* **Your assignment**: Select all lines in the records that include "DrawRect".

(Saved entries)
____

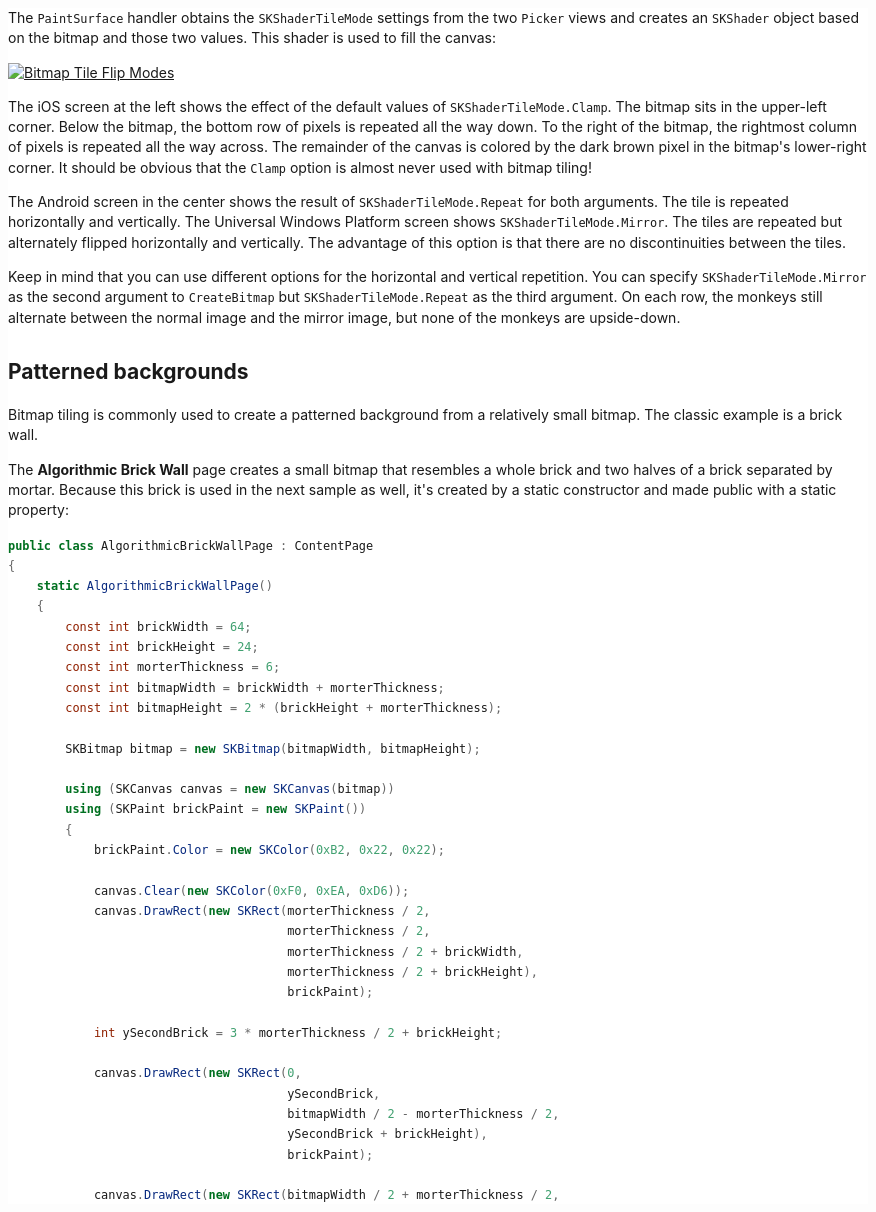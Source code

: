 The `PaintSurface` handler obtains the `SKShaderTileMode` settings from the two `Picker` views and creates an `SKShader` object based on the bitmap and those two values. This shader is used to fill the canvas:

[![Bitmap Tile Flip Modes](bitmap-tiling-images/BitmapTileFlipModes.png "Bitmap Tile Flip Modes")](bitmap-tiling-images/BitmapTileFlipModes-Large.png#lightbox)

The iOS screen at the left shows the effect of the default values of `SKShaderTileMode.Clamp`. The bitmap sits in the upper-left corner. Below the bitmap, the bottom row of pixels is repeated all the way down. To the right of the bitmap, the rightmost column of pixels is repeated all the way across. The remainder of the canvas is colored by the dark brown pixel in the bitmap's lower-right corner. It should be obvious that the `Clamp` option is almost never used with bitmap tiling!

The Android screen in the center shows the result of `SKShaderTileMode.Repeat` for both arguments. The tile is repeated horizontally and vertically. The Universal Windows Platform screen shows `SKShaderTileMode.Mirror`. The tiles are repeated but alternately flipped horizontally and vertically. The advantage of this option is that there are no discontinuities between the tiles.

Keep in mind that you can use different options for the horizontal and vertical repetition. You can specify `SKShaderTileMode.Mirror` as the second argument to `CreateBitmap` but `SKShaderTileMode.Repeat` as the third argument. On each row, the monkeys still alternate between the normal image and the mirror image, but none of the monkeys are upside-down.

## Patterned backgrounds

Bitmap tiling is commonly used to create a patterned background from a relatively small bitmap. The classic example is a brick wall.

The **Algorithmic Brick Wall** page creates a small bitmap that resembles a whole brick and two halves of a brick separated by mortar. Because this brick is used in the next sample as well, it's created by a static constructor and made public with a static property:

```csharp
public class AlgorithmicBrickWallPage : ContentPage
{
    static AlgorithmicBrickWallPage()
    {
        const int brickWidth = 64;
        const int brickHeight = 24;
        const int morterThickness = 6;
        const int bitmapWidth = brickWidth + morterThickness;
        const int bitmapHeight = 2 * (brickHeight + morterThickness);

        SKBitmap bitmap = new SKBitmap(bitmapWidth, bitmapHeight);

        using (SKCanvas canvas = new SKCanvas(bitmap))
        using (SKPaint brickPaint = new SKPaint())
        {
            brickPaint.Color = new SKColor(0xB2, 0x22, 0x22);

            canvas.Clear(new SKColor(0xF0, 0xEA, 0xD6));
            canvas.DrawRect(new SKRect(morterThickness / 2,
                                       morterThickness / 2,
                                       morterThickness / 2 + brickWidth,
                                       morterThickness / 2 + brickHeight),
                                       brickPaint);

            int ySecondBrick = 3 * morterThickness / 2 + brickHeight;

            canvas.DrawRect(new SKRect(0,
                                       ySecondBrick,
                                       bitmapWidth / 2 - morterThickness / 2,
                                       ySecondBrick + brickHeight),
                                       brickPaint);

            canvas.DrawRect(new SKRect(bitmapWidth / 2 + morterThickness / 2,
```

____

* **Response to this task**:
            canvas.DrawRect(new SKRect(morterThickness / 2,
            canvas.DrawRect(new SKRect(0,
            canvas.DrawRect(new SKRect(bitmapWidth / 2 + morterThickness / 2,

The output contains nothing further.